Given information: Begin

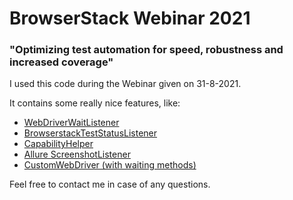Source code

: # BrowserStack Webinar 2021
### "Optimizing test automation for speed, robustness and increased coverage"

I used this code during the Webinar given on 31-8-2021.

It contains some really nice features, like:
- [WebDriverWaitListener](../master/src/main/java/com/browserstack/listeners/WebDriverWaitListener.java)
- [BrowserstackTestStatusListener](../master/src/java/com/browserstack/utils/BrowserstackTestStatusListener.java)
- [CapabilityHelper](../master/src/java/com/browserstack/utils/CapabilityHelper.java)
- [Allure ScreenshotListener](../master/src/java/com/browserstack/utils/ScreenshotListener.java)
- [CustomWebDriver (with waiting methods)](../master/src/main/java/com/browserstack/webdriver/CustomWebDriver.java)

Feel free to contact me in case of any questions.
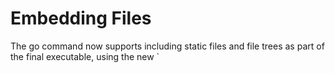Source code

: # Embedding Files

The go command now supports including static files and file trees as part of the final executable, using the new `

Given information: End
Given information: Begin

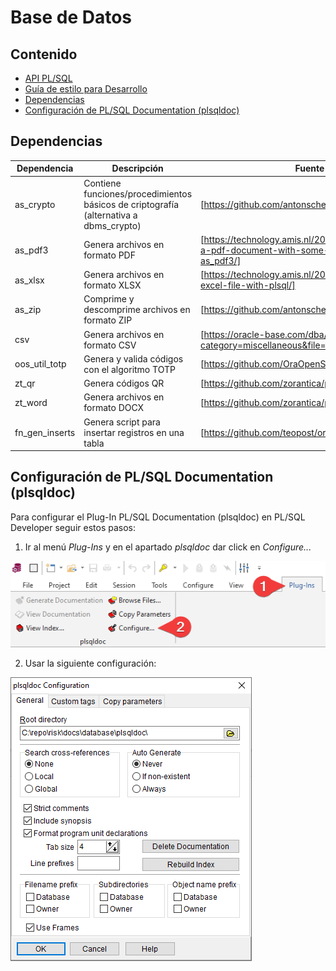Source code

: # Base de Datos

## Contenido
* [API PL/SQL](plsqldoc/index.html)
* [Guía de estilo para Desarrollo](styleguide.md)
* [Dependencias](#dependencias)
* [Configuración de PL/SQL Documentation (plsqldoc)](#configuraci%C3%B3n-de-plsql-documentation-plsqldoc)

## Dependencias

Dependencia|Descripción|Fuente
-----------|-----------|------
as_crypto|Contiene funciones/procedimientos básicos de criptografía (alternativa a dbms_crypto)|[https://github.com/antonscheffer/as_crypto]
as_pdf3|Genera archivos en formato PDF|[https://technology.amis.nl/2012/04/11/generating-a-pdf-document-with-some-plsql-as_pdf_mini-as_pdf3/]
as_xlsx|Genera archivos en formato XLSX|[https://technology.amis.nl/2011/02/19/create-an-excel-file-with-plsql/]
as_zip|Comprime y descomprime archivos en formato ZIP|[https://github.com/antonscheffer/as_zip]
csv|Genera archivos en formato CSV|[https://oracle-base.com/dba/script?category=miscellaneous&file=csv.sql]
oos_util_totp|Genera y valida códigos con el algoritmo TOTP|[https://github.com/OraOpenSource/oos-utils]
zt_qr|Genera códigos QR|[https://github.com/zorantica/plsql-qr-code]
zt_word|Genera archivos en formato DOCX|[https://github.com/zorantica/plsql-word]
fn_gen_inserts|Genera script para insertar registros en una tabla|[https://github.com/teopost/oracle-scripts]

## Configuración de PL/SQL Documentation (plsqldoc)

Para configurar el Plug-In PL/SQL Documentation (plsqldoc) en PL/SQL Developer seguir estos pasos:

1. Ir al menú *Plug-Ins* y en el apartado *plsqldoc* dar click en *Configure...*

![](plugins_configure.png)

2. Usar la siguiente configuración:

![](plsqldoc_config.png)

Given information: End
Given information: Begin

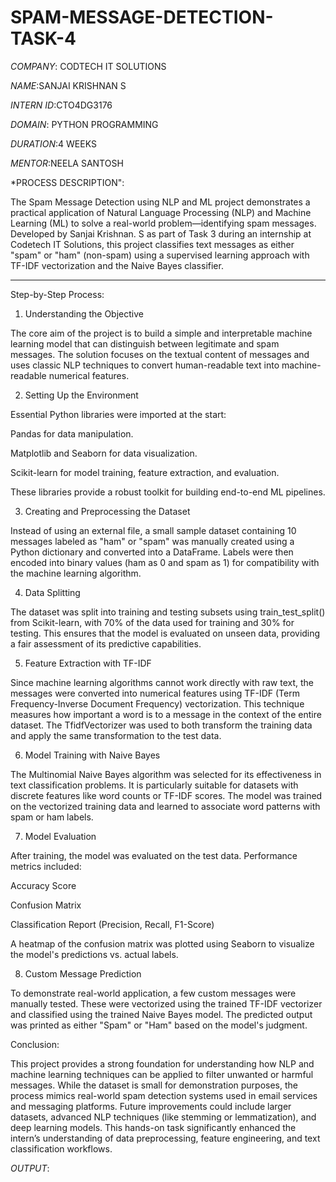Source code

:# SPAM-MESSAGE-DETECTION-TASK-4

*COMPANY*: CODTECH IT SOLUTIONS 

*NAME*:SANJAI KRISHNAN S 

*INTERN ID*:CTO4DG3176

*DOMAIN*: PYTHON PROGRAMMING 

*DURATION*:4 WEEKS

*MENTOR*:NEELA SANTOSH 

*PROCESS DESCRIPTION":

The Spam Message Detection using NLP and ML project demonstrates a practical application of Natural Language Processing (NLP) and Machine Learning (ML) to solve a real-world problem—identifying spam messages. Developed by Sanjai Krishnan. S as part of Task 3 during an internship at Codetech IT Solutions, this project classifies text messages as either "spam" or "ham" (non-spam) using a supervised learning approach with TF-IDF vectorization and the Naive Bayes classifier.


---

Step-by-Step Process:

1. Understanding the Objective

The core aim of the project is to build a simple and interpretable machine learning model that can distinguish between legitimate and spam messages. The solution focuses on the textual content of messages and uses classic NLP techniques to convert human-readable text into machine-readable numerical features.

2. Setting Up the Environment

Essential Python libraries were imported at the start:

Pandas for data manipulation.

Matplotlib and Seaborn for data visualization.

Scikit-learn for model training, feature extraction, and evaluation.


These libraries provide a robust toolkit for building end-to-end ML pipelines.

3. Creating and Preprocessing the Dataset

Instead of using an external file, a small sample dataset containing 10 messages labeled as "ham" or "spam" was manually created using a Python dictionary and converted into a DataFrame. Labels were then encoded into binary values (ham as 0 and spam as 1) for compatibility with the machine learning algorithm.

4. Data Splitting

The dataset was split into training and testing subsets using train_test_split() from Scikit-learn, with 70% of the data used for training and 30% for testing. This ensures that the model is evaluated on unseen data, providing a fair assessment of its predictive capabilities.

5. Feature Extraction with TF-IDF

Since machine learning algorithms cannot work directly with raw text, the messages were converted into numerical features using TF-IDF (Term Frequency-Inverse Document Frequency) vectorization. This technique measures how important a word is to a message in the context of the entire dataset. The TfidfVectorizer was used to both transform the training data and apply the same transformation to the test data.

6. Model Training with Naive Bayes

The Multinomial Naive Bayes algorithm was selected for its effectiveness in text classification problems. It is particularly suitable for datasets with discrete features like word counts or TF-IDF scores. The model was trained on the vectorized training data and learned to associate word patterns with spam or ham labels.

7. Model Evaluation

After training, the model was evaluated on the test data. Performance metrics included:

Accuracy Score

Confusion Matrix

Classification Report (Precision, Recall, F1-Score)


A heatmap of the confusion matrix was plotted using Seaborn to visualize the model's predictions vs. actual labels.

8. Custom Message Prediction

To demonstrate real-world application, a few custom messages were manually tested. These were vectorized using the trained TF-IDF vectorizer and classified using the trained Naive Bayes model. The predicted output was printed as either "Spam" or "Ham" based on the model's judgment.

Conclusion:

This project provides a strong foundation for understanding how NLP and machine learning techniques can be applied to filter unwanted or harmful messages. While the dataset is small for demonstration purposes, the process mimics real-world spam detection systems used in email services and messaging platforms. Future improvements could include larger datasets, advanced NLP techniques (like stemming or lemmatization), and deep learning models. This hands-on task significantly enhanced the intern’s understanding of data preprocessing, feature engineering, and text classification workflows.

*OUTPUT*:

Given information: End

*What you are asked to do*
Read through the material above, and whenever a line contains "during", copy it.

*Result of this task*
I used this code during the Webinar given on 31-8-2021.
The Spam Message Detection using NLP and ML project demonstrates a practical application of Natural Language Processing (NLP) and Machine Learning (ML) to solve a real-world problem—identifying spam messages. Developed by Sanjai Krishnan. S as part of Task 3 during an internship at Codetech IT Solutions, this project classifies text messages as either "spam" or "ham" (non-spam) using a supervised learning approach with TF-IDF vectorization and the Naive Bayes classifier.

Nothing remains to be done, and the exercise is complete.